A subset of the data concentrating on Iowa with records for 2012 is given at https://raw.githubusercontent.com/Stat579-at-ISU/stat579-at-isu.github.io/master/exams/data/iowa-brfss-2012.csv

A codebook describing the survey and a listing of all variables is available at http://www.cdc.gov/brfss/annual_data/2012/pdf/CODEBOOK12_LLCP.pdf. You should be able to answer all of the following questions without the help of the codebook.

Read the data into your R session. How many records are in the data set, how many variables?

iowa <- read.csv("https://raw.githubusercontent.com/Stat579-at-ISU/stat579-at-isu.github.io/master/exams/data/iowa-brfss-2012.csv")
# your code goes here

The variable ‘MARITAL’ is coded as 1 Married 2 Divorced
3 Widowed 4 Separated
5 Never married
6 A member of an unmarried couple 9 Refused BLANK Not asked or Missing

Make the variable a factor variable and change the level names accordingly.

# your code goes here

Plot boxplots of age (AGE) by marital status (MARITAL). Order categories of MARITAL by increasing median age.

# your code goes here

HEIGHT3 and WEIGHT2 are reported height and weight of survey participants. What would you (roughly) expect for a relationship between the two variables? Draw a scatterplot. Does the result surprise you? Comment.

# your code goes here

It turns out, that the following coding scheme is used for HEIGHT3: 200 - 711 Height (ft/inches)
7777 Don’t know/Not sure 9000 - 9998 Height (meters/centimeters), where the first 9 indicates that the measurement was metric 9999 Refused BLANK Not asked or Missing

Introduce a new variable ‘height’ into the dataset that corresponds to reported height in centimeters [cm] (i.e. for metric measurements you need to subtract 9000, but for ft/inches you need to do a bit more). For your convenience: 1 ft equals 30.48 cm, 1 in equals 2.54 cm. After converting, round to the nearest centimeter. Introduce NAs as appropriate.

Using the ggplot2 package, draw a histogram of the resulting variable facetted by gender. Make sure that the histograms are displayed on top of each other. Get rid of all warning messages. Comment on the result.

# your code goes here

Seatbelt use (SEATBELT) is captured from 1 - Always, 2- Nearly Always, 3-Sometimes, 4- Seldom, 5-Never, 7-Don’t know, 8-Never drive or ride in a car, 9-Refused, to BLANK-Missing.

Which category did respondents pick most often?
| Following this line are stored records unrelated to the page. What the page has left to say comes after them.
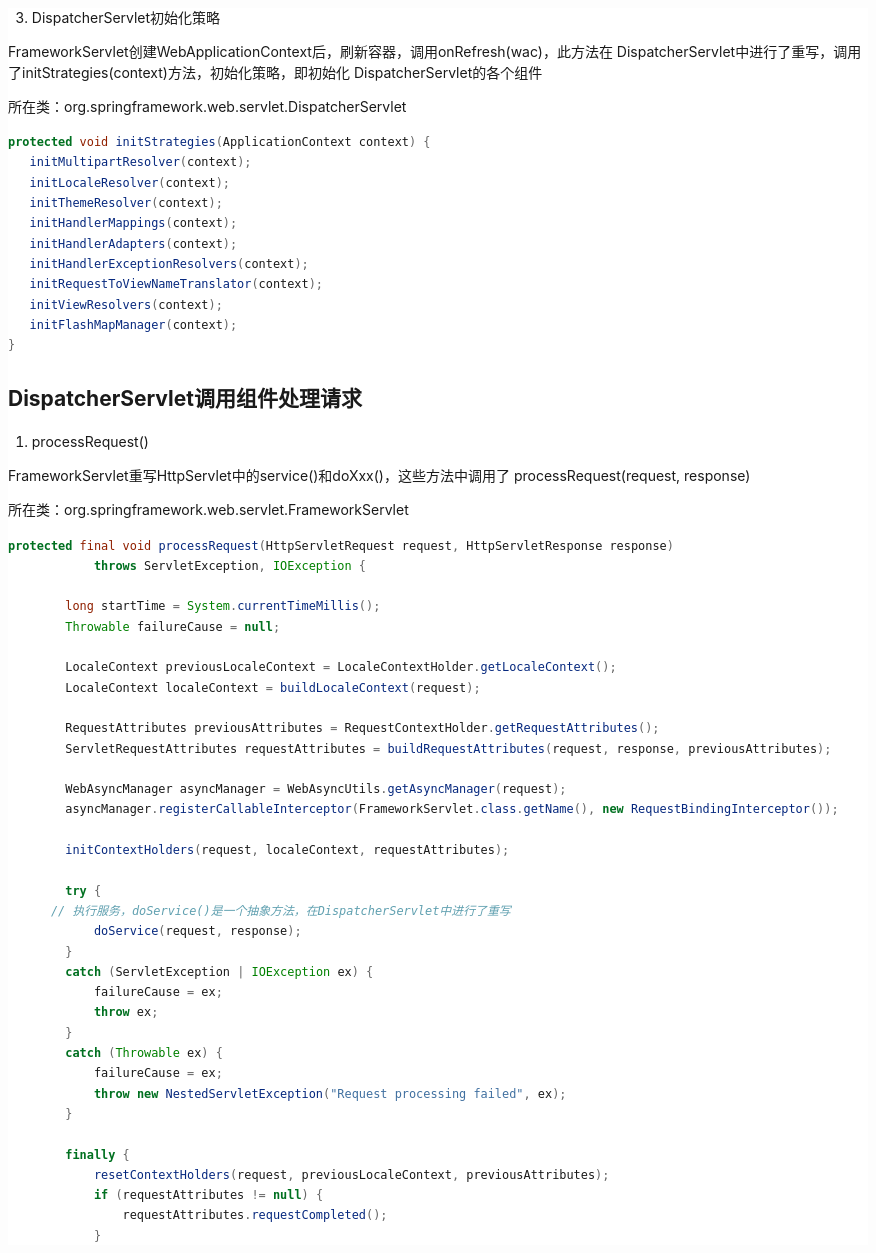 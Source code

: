 3. DispatcherServlet初始化策略

FrameworkServlet创建WebApplicationContext后，刷新容器，调用onRefresh(wac)，此方法在 DispatcherServlet中进行了重写，调用了initStrategies(context)方法，初始化策略，即初始化 DispatcherServlet的各个组件

所在类：org.springframework.web.servlet.DispatcherServlet

```java
protected void initStrategies(ApplicationContext context) {
   initMultipartResolver(context);
   initLocaleResolver(context);
   initThemeResolver(context);
   initHandlerMappings(context);
   initHandlerAdapters(context);
   initHandlerExceptionResolvers(context);
   initRequestToViewNameTranslator(context);
   initViewResolvers(context);
   initFlashMapManager(context);
}
```

## DispatcherServlet调用组件处理请求

1. processRequest()

FrameworkServlet重写HttpServlet中的service()和doXxx()，这些方法中调用了 processRequest(request, response)

所在类：org.springframework.web.servlet.FrameworkServlet

```java
protected final void processRequest(HttpServletRequest request, HttpServletResponse response)
			throws ServletException, IOException {

		long startTime = System.currentTimeMillis();
		Throwable failureCause = null;

		LocaleContext previousLocaleContext = LocaleContextHolder.getLocaleContext();
		LocaleContext localeContext = buildLocaleContext(request);

		RequestAttributes previousAttributes = RequestContextHolder.getRequestAttributes();
		ServletRequestAttributes requestAttributes = buildRequestAttributes(request, response, previousAttributes);

		WebAsyncManager asyncManager = WebAsyncUtils.getAsyncManager(request);
		asyncManager.registerCallableInterceptor(FrameworkServlet.class.getName(), new RequestBindingInterceptor());

		initContextHolders(request, localeContext, requestAttributes);

		try {
      // 执行服务，doService()是一个抽象方法，在DispatcherServlet中进行了重写
			doService(request, response);
		}
		catch (ServletException | IOException ex) {
			failureCause = ex;
			throw ex;
		}
		catch (Throwable ex) {
			failureCause = ex;
			throw new NestedServletException("Request processing failed", ex);
		}

		finally {
			resetContextHolders(request, previousLocaleContext, previousAttributes);
			if (requestAttributes != null) {
				requestAttributes.requestCompleted();
			}
```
Introduce a new variable into the data set that is (in case of a valid answer to SEATBELT) TRUE, if a respondent always wears a seatbelt, and FALSE if not. Deal with missing values appropriately. What percentage of women (SEX = 2) always wear a seatbelt compared to men (SEX = 1)? Using ggplot2, draw a plot that corresponds to these percentages.

# your code goes here

Using ddply, determine the following summary statistics by age and sex:

number of respondents
percentage of respondents who had at least once too much to drink before driving (DRNKDRI2 is number of times in past 30 days with too much drink before driving)
percentage of respondents who did not exercise at all in the past 30 days (EXERANY2 == 2)
average number of poor health days in the past 30 days (POORHLTH)

Show two plots: using ggplot2, show the relationship between age and percentage of drink driving, in a separate plot show the relationship between exercise and the number of poor health days. In both plots, incorporate information on the number of respondents and gender.

Comment on both plots.

# your code goes here

Write a function ‘clean’ that takes as arguments a vector ‘x’ and two vectors, ‘old’ and ‘new’. The function is supposed to replace all occurrences of ‘old’ by their corresponding values in ‘new’. Make sure to check that ‘old’ and ‘new’ have the same length. Call the following lines to test your function:

summary(clean(iowa$MENTHLTH, c(88, 77, 99), c(0, NA, NA))) iowa iowa %>% mutate(
HLTHPLN1 = clean(HLTHPLN1, c(1,2,7,9), c("Yes", "No", NA, NA))
) %>% count(HLTHPLN1)

# your code goes here

The function glm in R calculates a generalized linear model. m1 <- glm(DRNKDRI2 > 0 ~ AGE, data=iowa, family=binomial(logit)) This creates an object m1 in your R session. Investigate the object, find out if the object contains an element named ‘aic’. Report its value, if it does.

# your code goes here